* _What you are asked to do_
The lines to output run from the first line of the entries below through the line containing "layout wrap issue"; copy them exactly and leave out pictures.
· · · ·
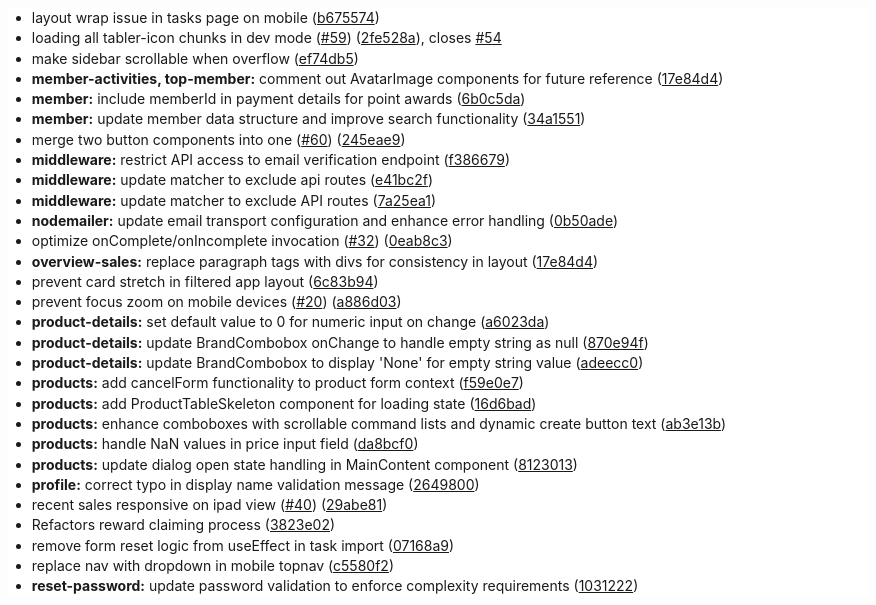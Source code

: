 * layout wrap issue in tasks page on mobile ([b675574](https://github.com/nestorzamili/sasuai-store/commit/b67557437c3521e7cd0a2d94ae472e105a83226b))
* loading all tabler-icon chunks in dev mode ([#59](https://github.com/nestorzamili/sasuai-store/issues/59)) ([2fe528a](https://github.com/nestorzamili/sasuai-store/commit/2fe528af875c190566434b2c8a0658a88c7ba90f)), closes [#54](https://github.com/nestorzamili/sasuai-store/issues/54)
* make sidebar scrollable when overflow ([ef74db5](https://github.com/nestorzamili/sasuai-store/commit/ef74db57d06f04ec9983f05bec7340ad72467dee))
* **member-activities, top-member:** comment out AvatarImage components for future reference ([17e84d4](https://github.com/nestorzamili/sasuai-store/commit/17e84d474e3db8dbc6350b61d774374876439782))
* **member:** include memberId in payment details for point awards ([6b0c5da](https://github.com/nestorzamili/sasuai-store/commit/6b0c5dae36c4cdfdf9ab23e3f5f6693d1f4044c9))
* **member:** update member data structure and improve search functionality ([34a1551](https://github.com/nestorzamili/sasuai-store/commit/34a1551dc35dc441edce3bb36a6b280478c98ef4))
* merge two button components into one ([#60](https://github.com/nestorzamili/sasuai-store/issues/60)) ([245eae9](https://github.com/nestorzamili/sasuai-store/commit/245eae9c4e63c37d466e0732ef909190b84de702))
* **middleware:** restrict API access to email verification endpoint ([f386679](https://github.com/nestorzamili/sasuai-store/commit/f3866793d6b28951f08de64c0dffa215b430b0a1))
* **middleware:** update matcher to exclude api routes ([e41bc2f](https://github.com/nestorzamili/sasuai-store/commit/e41bc2f699e8c8c19e97965f1b8a5de586fe4968))
* **middleware:** update matcher to exclude API routes ([7a25ea1](https://github.com/nestorzamili/sasuai-store/commit/7a25ea1c20e5fc4040ec2146f791cc5db42a2588))
* **nodemailer:** update email transport configuration and enhance error handling ([0b50ade](https://github.com/nestorzamili/sasuai-store/commit/0b50ade1fbf989c790098f7a74b6d9a9962cd1e7))
* optimize onComplete/onIncomplete invocation ([#32](https://github.com/nestorzamili/sasuai-store/issues/32)) ([0eab8c3](https://github.com/nestorzamili/sasuai-store/commit/0eab8c3cbafd5e40f4a4d7f205c8ac5dabb5cc32))
* **overview-sales:** replace paragraph tags with divs for consistency in layout ([17e84d4](https://github.com/nestorzamili/sasuai-store/commit/17e84d474e3db8dbc6350b61d774374876439782))
* prevent card stretch in filtered app layout ([6c83b94](https://github.com/nestorzamili/sasuai-store/commit/6c83b943b818788a526d03a7bfef5850f5f4318a))
* prevent focus zoom on mobile devices ([#20](https://github.com/nestorzamili/sasuai-store/issues/20)) ([a886d03](https://github.com/nestorzamili/sasuai-store/commit/a886d030fd512ef739e050788bd1b7dbc22e9d39))
* **product-details:** set default value to 0 for numeric input on change ([a6023da](https://github.com/nestorzamili/sasuai-store/commit/a6023dadf7c6718f6f9c3b63709a476e729e47ce))
* **product-details:** update BrandCombobox onChange to handle empty string as null ([870e94f](https://github.com/nestorzamili/sasuai-store/commit/870e94fe9c6eea94fec941f8ba044efeb7ac44bf))
* **product-details:** update BrandCombobox to display 'None' for empty string value ([adeecc0](https://github.com/nestorzamili/sasuai-store/commit/adeecc0300707b4f796084e2e42eae36fd3fc58c))
* **products:** add cancelForm functionality to product form context ([f59e0e7](https://github.com/nestorzamili/sasuai-store/commit/f59e0e773916a89d5693f841e862dd15ebb797cd))
* **products:** add ProductTableSkeleton component for loading state ([16d6bad](https://github.com/nestorzamili/sasuai-store/commit/16d6bad47b9381cf616cf2255daf5ffff2a700f1))
* **products:** enhance comboboxes with scrollable command lists and dynamic create button text ([ab3e13b](https://github.com/nestorzamili/sasuai-store/commit/ab3e13b9a5f4bb757f7778a6df77da56a941f418))
* **products:** handle NaN values in price input field ([da8bcf0](https://github.com/nestorzamili/sasuai-store/commit/da8bcf072a127374ffe23d1e3447aeac88df06e9))
* **products:** update dialog open state handling in MainContent component ([8123013](https://github.com/nestorzamili/sasuai-store/commit/812301315bbdf7d01a7f4e646a1726e99ccd2139))
* **profile:** correct typo in display name validation message ([2649800](https://github.com/nestorzamili/sasuai-store/commit/26498005dbe3e9929de19ae64ae730888c7cdb9c))
* recent sales responsive on ipad view ([#40](https://github.com/nestorzamili/sasuai-store/issues/40)) ([29abe81](https://github.com/nestorzamili/sasuai-store/commit/29abe81b23dd0cc649c2c247719653722b73d268))
* Refactors reward claiming process ([3823e02](https://github.com/nestorzamili/sasuai-store/commit/3823e0203e6b54b78e39674bf192e9bbe3fbef00))
* remove form reset logic from useEffect in task import ([07168a9](https://github.com/nestorzamili/sasuai-store/commit/07168a90e62aaba0831fe983c4d9cdbcf4e2a68b))
* replace nav with dropdown in mobile topnav ([c5580f2](https://github.com/nestorzamili/sasuai-store/commit/c5580f2127d320b0cfc36b4f7b4dc11e5318514e))
* **reset-password:** update password validation to enforce complexity requirements ([1031222](https://github.com/nestorzamili/sasuai-store/commit/1031222ab55ca86d644a7171c84ce1886223be10))
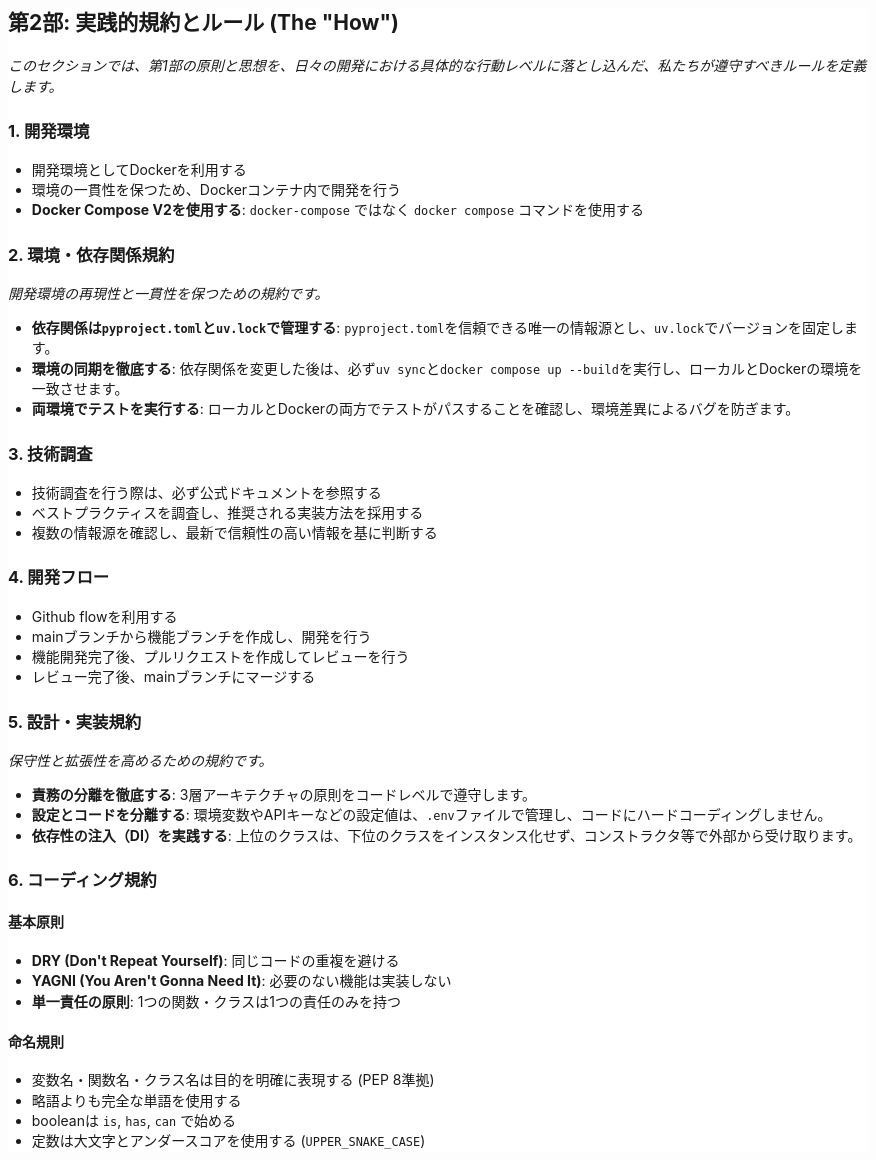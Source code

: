 
## 第2部: 実践的規約とルール (The "How")

*このセクションでは、第1部の原則と思想を、日々の開発における具体的な行動レベルに落とし込んだ、私たちが遵守すべきルールを定義します。*

### 1. 開発環境

- 開発環境としてDockerを利用する
- 環境の一貫性を保つため、Dockerコンテナ内で開発を行う
- **Docker Compose V2を使用する**: `docker-compose` ではなく `docker compose` コマンドを使用する

### 2. 環境・依存関係規約

*開発環境の再現性と一貫性を保つための規約です。*

- **依存関係は`pyproject.toml`と`uv.lock`で管理する**: `pyproject.toml`を信頼できる唯一の情報源とし、`uv.lock`でバージョンを固定します。
- **環境の同期を徹底する**: 依存関係を変更した後は、必ず`uv sync`と`docker compose up --build`を実行し、ローカルとDockerの環境を一致させます。
- **両環境でテストを実行する**: ローカルとDockerの両方でテストがパスすることを確認し、環境差異によるバグを防ぎます。

### 3. 技術調査

- 技術調査を行う際は、必ず公式ドキュメントを参照する
- ベストプラクティスを調査し、推奨される実装方法を採用する
- 複数の情報源を確認し、最新で信頼性の高い情報を基に判断する

### 4. 開発フロー

- Github flowを利用する
- mainブランチから機能ブランチを作成し、開発を行う
- 機能開発完了後、プルリクエストを作成してレビューを行う
- レビュー完了後、mainブランチにマージする

### 5. 設計・実装規約

*保守性と拡張性を高めるための規約です。*

- **責務の分離を徹底する**: 3層アーキテクチャの原則をコードレベルで遵守します。
- **設定とコードを分離する**: 環境変数やAPIキーなどの設定値は、`.env`ファイルで管理し、コードにハードコーディングしません。
- **依存性の注入（DI）を実践する**: 上位のクラスは、下位のクラスをインスタンス化せず、コンストラクタ等で外部から受け取ります。

### 6. コーディング規約

#### 基本原則
- **DRY (Don't Repeat Yourself)**: 同じコードの重複を避ける
- **YAGNI (You Aren't Gonna Need It)**: 必要のない機能は実装しない
- **単一責任の原則**: 1つの関数・クラスは1つの責任のみを持つ

#### 命名規則
- 変数名・関数名・クラス名は目的を明確に表現する (PEP 8準拠)
- 略語よりも完全な単語を使用する
- booleanは `is`, `has`, `can` で始める
- 定数は大文字とアンダースコアを使用する (`UPPER_SNAKE_CASE`)
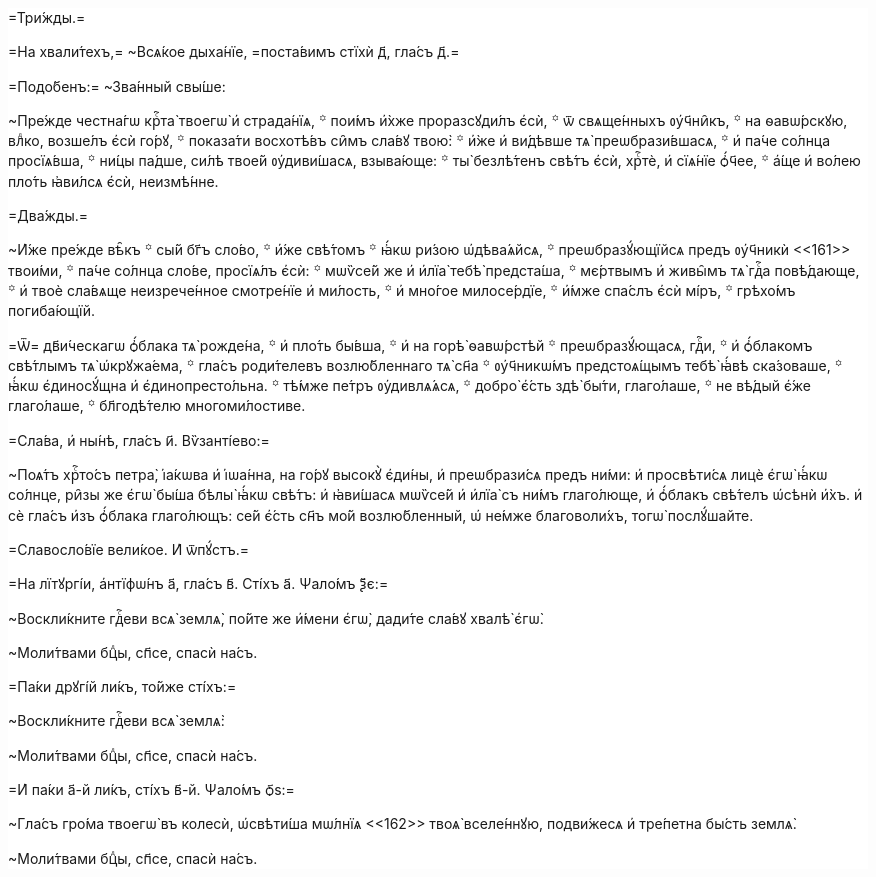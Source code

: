 =Три́жды.=

=На хвали́техъ,= ~Всѧ́кое дыха́нїе, =поста́вимъ стїхѝ д҃, гла́съ д҃.=

=Подо́бенъ:= ~Зва́нный свы́ше:

~Пре́жде честна́гѡ крⷭ҇та̀ твоегѡ̀ и҆ страда́нїѧ, ꙳ пои́мъ и҆̀хже проразсꙋди́лъ
є҆сѝ, ꙳ ѿ свѧще́нныхъ ᲂу҆ч҃ни̑къ, ꙳ на ѳавѡ́рскꙋю, влⷣко, возше́лъ є҆сѝ го́рꙋ, ꙳
показа́ти восхотѣ́въ си̑мъ сла́вꙋ твою̀: ꙳ и҆̀же и҆ ви́дѣвше тѧ̀
преѡбрази́вшасѧ, ꙳ и҆ па́че со́лнца просїѧ́вша, ꙳ ни́цы па́дше, си́лѣ твое́й
ᲂу҆диви́шасѧ, взыва́юще: ꙳ ты̀ безлѣ́тенъ свѣ́тъ є҆сѝ, хрⷭ҇тѐ, и҆ сїѧ́нїе
ѻ҆́ч҃ее, ꙳ а҆́ще и҆ во́лею пло́ть ꙗ҆ви́лсѧ є҆сѝ, неизмѣ́нне.

=Два́жды.=

~И҆́же пре́жде вѣ̑къ ꙳ сы́й бг҃ъ сло́во, ꙳ и҆́же свѣ́томъ ꙳ ꙗ҆́кѡ ри́зою
ѡ҆дѣва́ѧйсѧ, ꙳ преѡбразꙋ́ющїйсѧ предъ ᲂу҆ч҃никѝ <<161>> твои́ми, ꙳ па́че со́лнца
сло́ве, просїѧ́лъ є҆сѝ: ꙳ мѡѷсе́й же и҆ и҆лїа̀ тебѣ̀ предста́ша, ꙳ мє́ртвымъ и҆
живы̑мъ тѧ̀ гдⷭ҇а повѣ́дающе, ꙳ и҆ твоѐ сла́вѧще неизрече́нное смотре́нїе и҆
ми́лость, ꙳ и҆ мно́гое милосе́рдїе, ꙳ и҆́мже спа́слъ є҆сѝ мі́ръ, ꙳ грѣхо́мъ
погиба́ющїй.

=Ѿ= дв҃и́ческагѡ ѻ҆́блака тѧ̀ рожде́на, ꙳ и҆ пло́ть бы́вша, ꙳ и҆ на горѣ̀
ѳавѡ́рстѣй ꙳ преѡбразꙋ́ющасѧ, гдⷭ҇и, ꙳ и҆ ѻ҆́блакомъ свѣ́тлымъ тѧ̀ ѡ҆крꙋжа́ема,
꙳ гла́съ роди́телевъ возлю́бленнаго тѧ̀ сн҃а ꙳ ᲂу҆ч҃никѡ́мъ предстоѧ́щымъ тебѣ̀
ꙗ҆́вѣ ска́зоваше, ꙳ ꙗ҆́кѡ є҆диносꙋ́щна и҆ є҆динопресто́льна. ꙳ тѣ́мже пе́тръ
ᲂу҆дивлѧ́ѧсѧ, ꙳ добро̀ є҆́сть здѣ̀ бы́ти, глаго́лаше, ꙳ не вѣ́дый є҆́же
глаго́лаше, ꙳ бл҃годѣ́телю многоми́лостиве.

=Сла́ва, и҆ ны́нѣ, гла́съ и҃. Вѷзанті́ево:=

~Поѧ́тъ хрⷭ҇то́съ петра̀, і҆а́кѡва и҆ і҆ѡа́нна, на го́рꙋ высокꙋ̀ є҆ди́ны, и҆
преѡбрази́сѧ предъ ни́ми: и҆ просвѣти́сѧ лицѐ є҆гѡ̀ ꙗ҆́кѡ со́лнце, ри̑зы же
є҆гѡ̀ бы́ша бѣлы̀ ꙗ҆́кѡ свѣ́тъ: и҆ ꙗ҆ви́шасѧ мѡѷсе́й и҆ и҆лїа̀ съ ни́мъ
глаго́люще, и҆ ѻ҆́блакъ свѣ́телъ ѡ҆сѣнѝ и҆̀хъ. и҆ сѐ гла́съ и҆зъ ѻ҆́блака
глаго́лющъ: се́й є҆́сть сн҃ъ мо́й возлю́бленный, ѡ҆ не́мже благоволи́хъ, тогѡ̀
послꙋ́шайте.

=Славосло́вїе вели́кое. И҆ ѿпꙋ́стъ.=

=На лїтꙋргі́и, а҆нтїфѡ́нъ а҃, гла́съ в҃. Сті́хъ а҃. Ѱало́мъ ѯ҃є:=

~Воскли́кните гдⷭ҇еви всѧ̀ землѧ̀, по́йте же и҆́мени є҆гѡ̀, дади́те сла́вꙋ
хвалѣ̀ є҆гѡ̀.

~Моли́твами бцⷣы, сп҃се, спасѝ на́съ.

=Па́ки дрꙋгі́й ли́къ, то́йже сті́хъ:=

~Воскли́кните гдⷭ҇еви всѧ̀ землѧ̀:

~Моли́твами бцⷣы, сп҃се, спасѝ на́съ.

=И҆ па́ки а҃-й ли́къ, сті́хъ в҃-й. Ѱало́мъ ѻ҃ѕ:=

~Гла́съ гро́ма твоегѡ̀ въ колесѝ, ѡ҆свѣти́ша мѡ́лнїѧ <<162>> твоѧ̀ вселе́ннꙋю,
подви́жесѧ и҆ тре́петна бы́сть землѧ̀.

~Моли́твами бцⷣы, сп҃се, спасѝ на́съ.
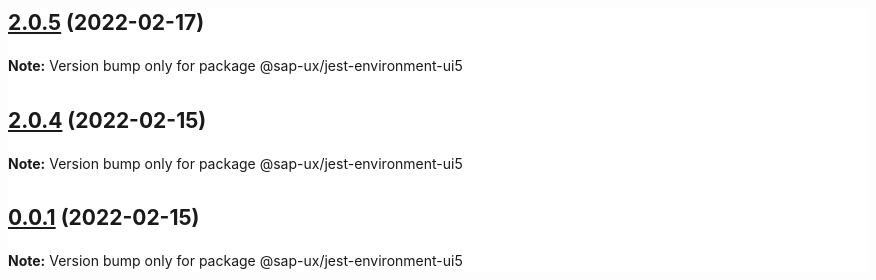 ## [2.0.5](https://github.wdf.sap.corp/uxengtools/jest-environment-ui5/compare/ms/2.0.3...ms/2.0.5) (2022-02-17)

**Note:** Version bump only for package @sap-ux/jest-environment-ui5

## [2.0.4](https://github.wdf.sap.corp/uxengtools/jest-environment-ui5/compare/ms/2.0.3...ms/2.0.4) (2022-02-15)

**Note:** Version bump only for package @sap-ux/jest-environment-ui5

## [0.0.1](https://github.wdf.sap.corp/uxengtools/jest-environment-ui5/compare/ms/2.0.3...ms/0.0.1) (2022-02-15)

**Note:** Version bump only for package @sap-ux/jest-environment-ui5
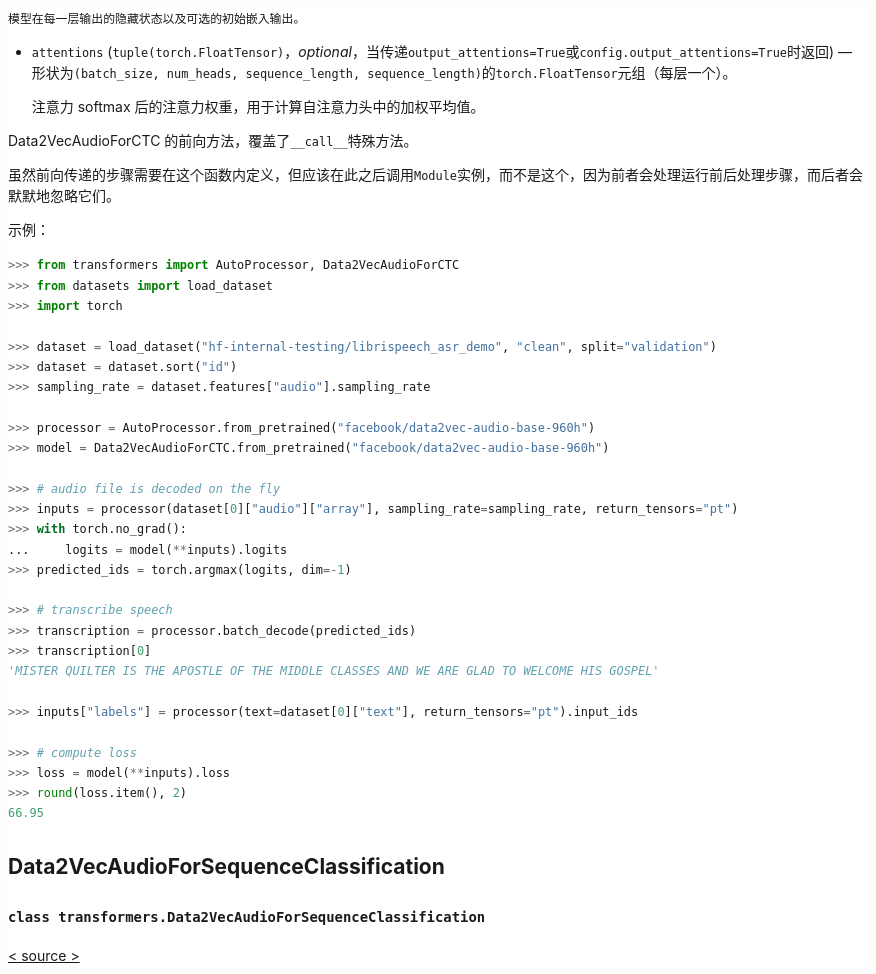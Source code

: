     模型在每一层输出的隐藏状态以及可选的初始嵌入输出。

+   `attentions` (`tuple(torch.FloatTensor)`，*optional*，当传递`output_attentions=True`或`config.output_attentions=True`时返回) — 形状为`(batch_size, num_heads, sequence_length, sequence_length)`的`torch.FloatTensor`元组（每层一个）。

    注意力 softmax 后的注意力权重，用于计算自注意力头中的加权平均值。

Data2VecAudioForCTC 的前向方法，覆盖了`__call__`特殊方法。

虽然前向传递的步骤需要在这个函数内定义，但应该在此之后调用`Module`实例，而不是这个，因为前者会处理运行前后处理步骤，而后者会默默地忽略它们。

示例：

```py
>>> from transformers import AutoProcessor, Data2VecAudioForCTC
>>> from datasets import load_dataset
>>> import torch

>>> dataset = load_dataset("hf-internal-testing/librispeech_asr_demo", "clean", split="validation")
>>> dataset = dataset.sort("id")
>>> sampling_rate = dataset.features["audio"].sampling_rate

>>> processor = AutoProcessor.from_pretrained("facebook/data2vec-audio-base-960h")
>>> model = Data2VecAudioForCTC.from_pretrained("facebook/data2vec-audio-base-960h")

>>> # audio file is decoded on the fly
>>> inputs = processor(dataset[0]["audio"]["array"], sampling_rate=sampling_rate, return_tensors="pt")
>>> with torch.no_grad():
...     logits = model(**inputs).logits
>>> predicted_ids = torch.argmax(logits, dim=-1)

>>> # transcribe speech
>>> transcription = processor.batch_decode(predicted_ids)
>>> transcription[0]
'MISTER QUILTER IS THE APOSTLE OF THE MIDDLE CLASSES AND WE ARE GLAD TO WELCOME HIS GOSPEL'

>>> inputs["labels"] = processor(text=dataset[0]["text"], return_tensors="pt").input_ids

>>> # compute loss
>>> loss = model(**inputs).loss
>>> round(loss.item(), 2)
66.95
```

## Data2VecAudioForSequenceClassification

### `class transformers.Data2VecAudioForSequenceClassification`

[< source >](https://github.com/huggingface/transformers/blob/v4.37.2/src/transformers/models/data2vec/modeling_data2vec_audio.py#L1074)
· · · ·
* _Response to this task_
Source code

: * layout wrap issue in tasks page on mobile ([b675574](https://github.com/nestorzamili/sasuai-store/commit/b67557437c3521e7cd0a2d94ae472e105a83226b))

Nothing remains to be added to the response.